Supplied records.

*-*-*

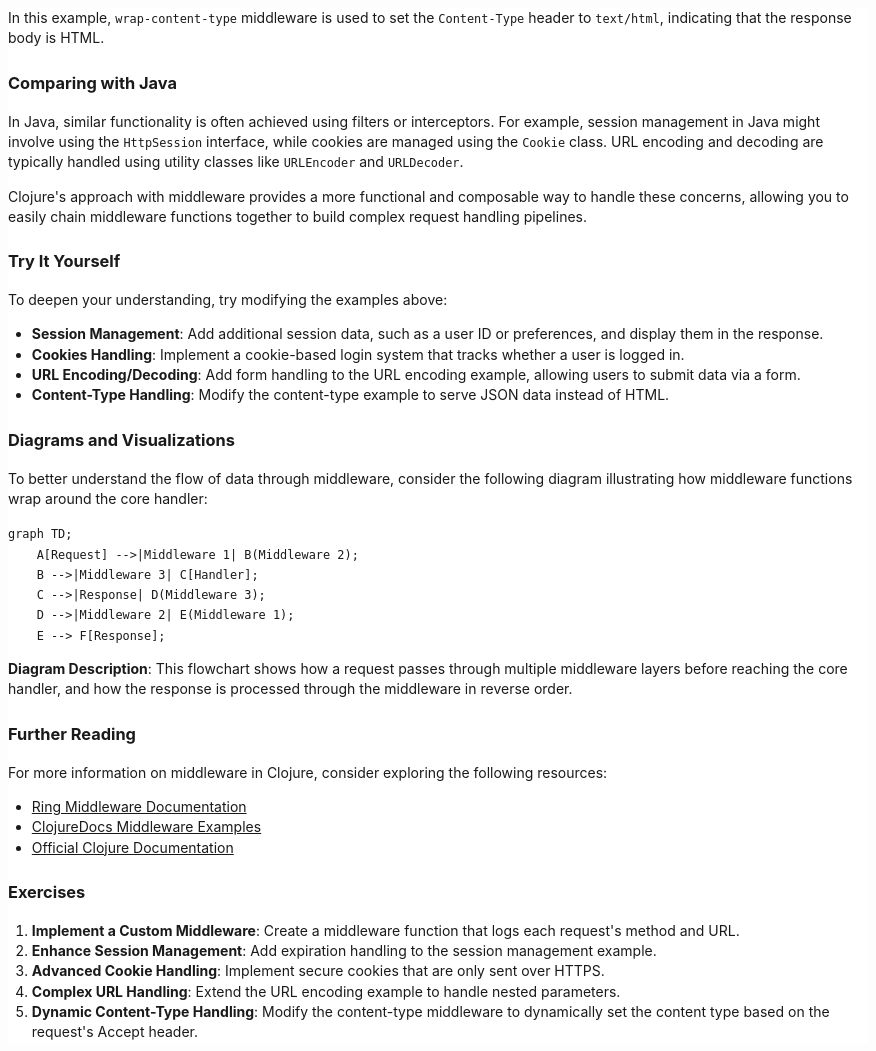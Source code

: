 In this example, `wrap-content-type` middleware is used to set the `Content-Type` header to `text/html`, indicating that the response body is HTML.

### Comparing with Java

In Java, similar functionality is often achieved using filters or interceptors. For example, session management in Java might involve using the `HttpSession` interface, while cookies are managed using the `Cookie` class. URL encoding and decoding are typically handled using utility classes like `URLEncoder` and `URLDecoder`.

Clojure's approach with middleware provides a more functional and composable way to handle these concerns, allowing you to easily chain middleware functions together to build complex request handling pipelines.

### Try It Yourself

To deepen your understanding, try modifying the examples above:

- **Session Management**: Add additional session data, such as a user ID or preferences, and display them in the response.
- **Cookies Handling**: Implement a cookie-based login system that tracks whether a user is logged in.
- **URL Encoding/Decoding**: Add form handling to the URL encoding example, allowing users to submit data via a form.
- **Content-Type Handling**: Modify the content-type example to serve JSON data instead of HTML.

### Diagrams and Visualizations

To better understand the flow of data through middleware, consider the following diagram illustrating how middleware functions wrap around the core handler:

```mermaid
graph TD;
    A[Request] -->|Middleware 1| B(Middleware 2);
    B -->|Middleware 3| C[Handler];
    C -->|Response| D(Middleware 3);
    D -->|Middleware 2| E(Middleware 1);
    E --> F[Response];
```

**Diagram Description**: This flowchart shows how a request passes through multiple middleware layers before reaching the core handler, and how the response is processed through the middleware in reverse order.

### Further Reading

For more information on middleware in Clojure, consider exploring the following resources:

- [Ring Middleware Documentation](https://github.com/ring-clojure/ring/wiki/Middleware)
- [ClojureDocs Middleware Examples](https://clojuredocs.org/clojure.core/middleware)
- [Official Clojure Documentation](https://clojure.org/)

### Exercises

1. **Implement a Custom Middleware**: Create a middleware function that logs each request's method and URL.
2. **Enhance Session Management**: Add expiration handling to the session management example.
3. **Advanced Cookie Handling**: Implement secure cookies that are only sent over HTTPS.
4. **Complex URL Handling**: Extend the URL encoding example to handle nested parameters.
5. **Dynamic Content-Type Handling**: Modify the content-type middleware to dynamically set the content type based on the request's Accept header.

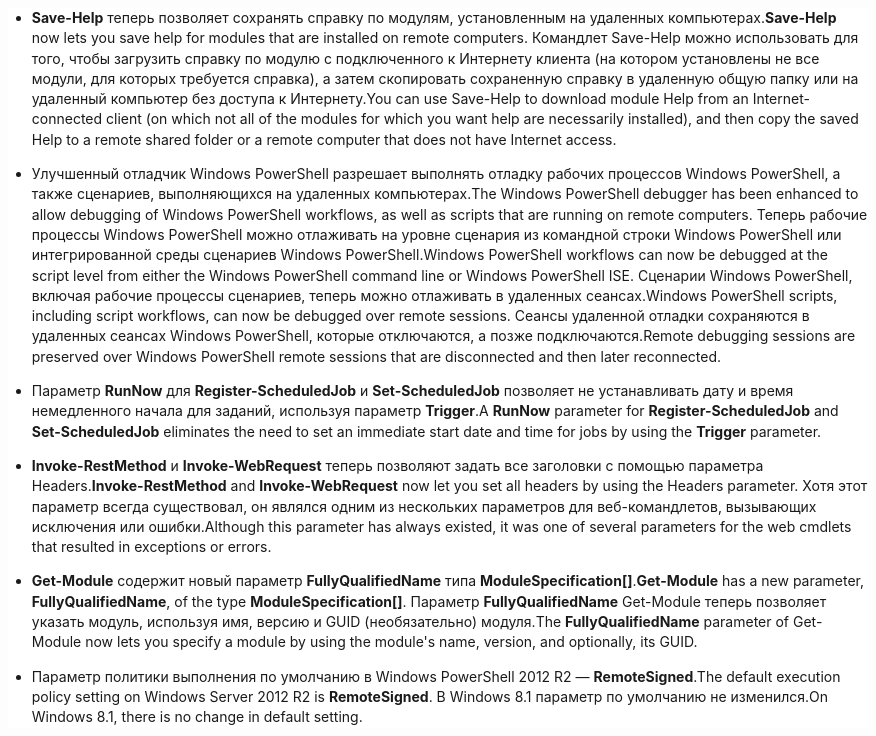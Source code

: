 -   <span data-ttu-id="f32e6-340">**Save-Help** теперь позволяет сохранять справку по модулям, установленным на удаленных компьютерах.</span><span class="sxs-lookup"><span data-stu-id="f32e6-340">**Save-Help** now lets you save help for modules that are installed on remote computers.</span></span> <span data-ttu-id="f32e6-341">Командлет Save-Help можно использовать для того, чтобы загрузить справку по модулю с подключенного к Интернету клиента (на котором установлены не все модули, для которых требуется справка), а затем скопировать сохраненную справку в удаленную общую папку или на удаленный компьютер без доступа к Интернету.</span><span class="sxs-lookup"><span data-stu-id="f32e6-341">You can use Save-Help to download module Help from an Internet-connected client (on which not all of the modules for which you want help are necessarily installed), and then copy the saved Help to a remote shared folder or a remote computer that does not have Internet access.</span></span>

-   <span data-ttu-id="f32e6-342">Улучшенный отладчик Windows PowerShell разрешает выполнять отладку рабочих процессов Windows PowerShell, а также сценариев, выполняющихся на удаленных компьютерах.</span><span class="sxs-lookup"><span data-stu-id="f32e6-342">The Windows PowerShell debugger has been enhanced to allow debugging of Windows PowerShell workflows, as well as scripts that are running on remote computers.</span></span> <span data-ttu-id="f32e6-343">Теперь рабочие процессы Windows PowerShell можно отлаживать на уровне сценария из командной строки Windows PowerShell или интегрированной среды сценариев Windows PowerShell.</span><span class="sxs-lookup"><span data-stu-id="f32e6-343">Windows PowerShell workflows can now be debugged at the script level from either the Windows PowerShell command line or Windows PowerShell ISE.</span></span> <span data-ttu-id="f32e6-344">Сценарии Windows PowerShell, включая рабочие процессы сценариев, теперь можно отлаживать в удаленных сеансах.</span><span class="sxs-lookup"><span data-stu-id="f32e6-344">Windows PowerShell scripts, including script workflows, can now be debugged over remote sessions.</span></span> <span data-ttu-id="f32e6-345">Сеансы удаленной отладки сохраняются в удаленных сеансах Windows PowerShell, которые отключаются, а позже подключаются.</span><span class="sxs-lookup"><span data-stu-id="f32e6-345">Remote debugging sessions are preserved over Windows PowerShell remote sessions that are disconnected and then later reconnected.</span></span>

-   <span data-ttu-id="f32e6-346">Параметр **RunNow** для **Register-ScheduledJob** и **Set-ScheduledJob** позволяет не устанавливать дату и время немедленного начала для заданий, используя параметр **Trigger**.</span><span class="sxs-lookup"><span data-stu-id="f32e6-346">A **RunNow** parameter for **Register-ScheduledJob** and **Set-ScheduledJob** eliminates the need to set an immediate start date and time for jobs by using the **Trigger** parameter.</span></span>

-   <span data-ttu-id="f32e6-347">**Invoke-RestMethod** и **Invoke-WebRequest** теперь позволяют задать все заголовки с помощью параметра Headers.</span><span class="sxs-lookup"><span data-stu-id="f32e6-347">**Invoke-RestMethod** and **Invoke-WebRequest** now let you set all headers by using the Headers parameter.</span></span> <span data-ttu-id="f32e6-348">Хотя этот параметр всегда существовал, он являлся одним из нескольких параметров для веб-командлетов, вызывающих исключения или ошибки.</span><span class="sxs-lookup"><span data-stu-id="f32e6-348">Although this parameter has always existed, it was one of several parameters for the web cmdlets that resulted in exceptions or errors.</span></span>

-   <span data-ttu-id="f32e6-349">**Get-Module** содержит новый параметр **FullyQualifiedName** типа **ModuleSpecification\[]**.</span><span class="sxs-lookup"><span data-stu-id="f32e6-349">**Get-Module** has a new parameter, **FullyQualifiedName**, of the type **ModuleSpecification\[]**.</span></span> <span data-ttu-id="f32e6-350">Параметр **FullyQualifiedName** Get-Module теперь позволяет указать модуль, используя имя, версию и GUID (необязательно) модуля.</span><span class="sxs-lookup"><span data-stu-id="f32e6-350">The **FullyQualifiedName** parameter of Get-Module now lets you specify a module by using the module's name, version, and optionally, its GUID.</span></span>

-   <span data-ttu-id="f32e6-351">Параметр политики выполнения по умолчанию в Windows PowerShell 2012 R2 — **RemoteSigned**.</span><span class="sxs-lookup"><span data-stu-id="f32e6-351">The default execution policy setting on Windows Server 2012 R2 is **RemoteSigned**.</span></span> <span data-ttu-id="f32e6-352">В Windows 8.1 параметр по умолчанию не изменился.</span><span class="sxs-lookup"><span data-stu-id="f32e6-352">On Windows 8.1, there is no change in default setting.</span></span>
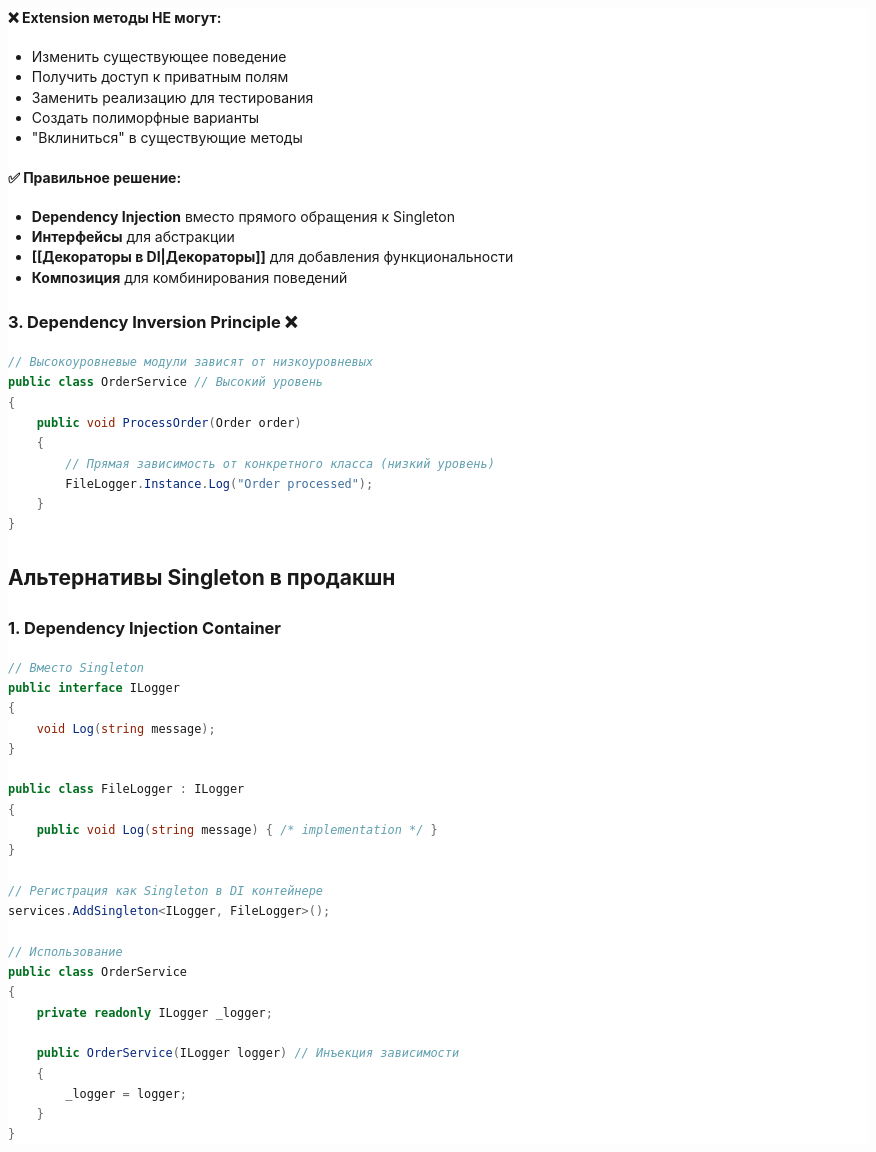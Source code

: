 #### ❌ Extension методы НЕ могут:

- Изменить существующее поведение
- Получить доступ к приватным полям
- Заменить реализацию для тестирования
- Создать полиморфные варианты
- "Вклиниться" в существующие методы

#### ✅ Правильное решение:

- **Dependency Injection** вместо прямого обращения к Singleton
- **Интерфейсы** для абстракции
- **[[Декораторы в DI|Декораторы]]** для добавления функциональности
- **Композиция** для комбинирования поведений
### 3. Dependency Inversion Principle ❌

```csharp
// Высокоуровневые модули зависят от низкоуровневых
public class OrderService // Высокий уровень
{
    public void ProcessOrder(Order order)
    {
        // Прямая зависимость от конкретного класса (низкий уровень)
        FileLogger.Instance.Log("Order processed");
    }
}
```

## Альтернативы Singleton в продакшн

### 1. Dependency Injection Container

```csharp
// Вместо Singleton
public interface ILogger
{
    void Log(string message);
}

public class FileLogger : ILogger
{
    public void Log(string message) { /* implementation */ }
}

// Регистрация как Singleton в DI контейнере
services.AddSingleton<ILogger, FileLogger>();

// Использование
public class OrderService
{
    private readonly ILogger _logger;
    
    public OrderService(ILogger logger) // Инъекция зависимости
    {
        _logger = logger;
    }
}
```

*-*-*

What you are asked to do. Copy only this part of the entries above: the line with "- Создать полиморфные варианты", the line with "- **[[Декораторы в", and the lines between, all exactly as written.

Answer to this task.
- Создать полиморфные варианты
- "Вклиниться" в существующие методы

#### ✅ Правильное решение:

- **Dependency Injection** вместо прямого обращения к Singleton
- **Интерфейсы** для абстракции
- **[[Декораторы в DI|Декораторы]]** для добавления функциональности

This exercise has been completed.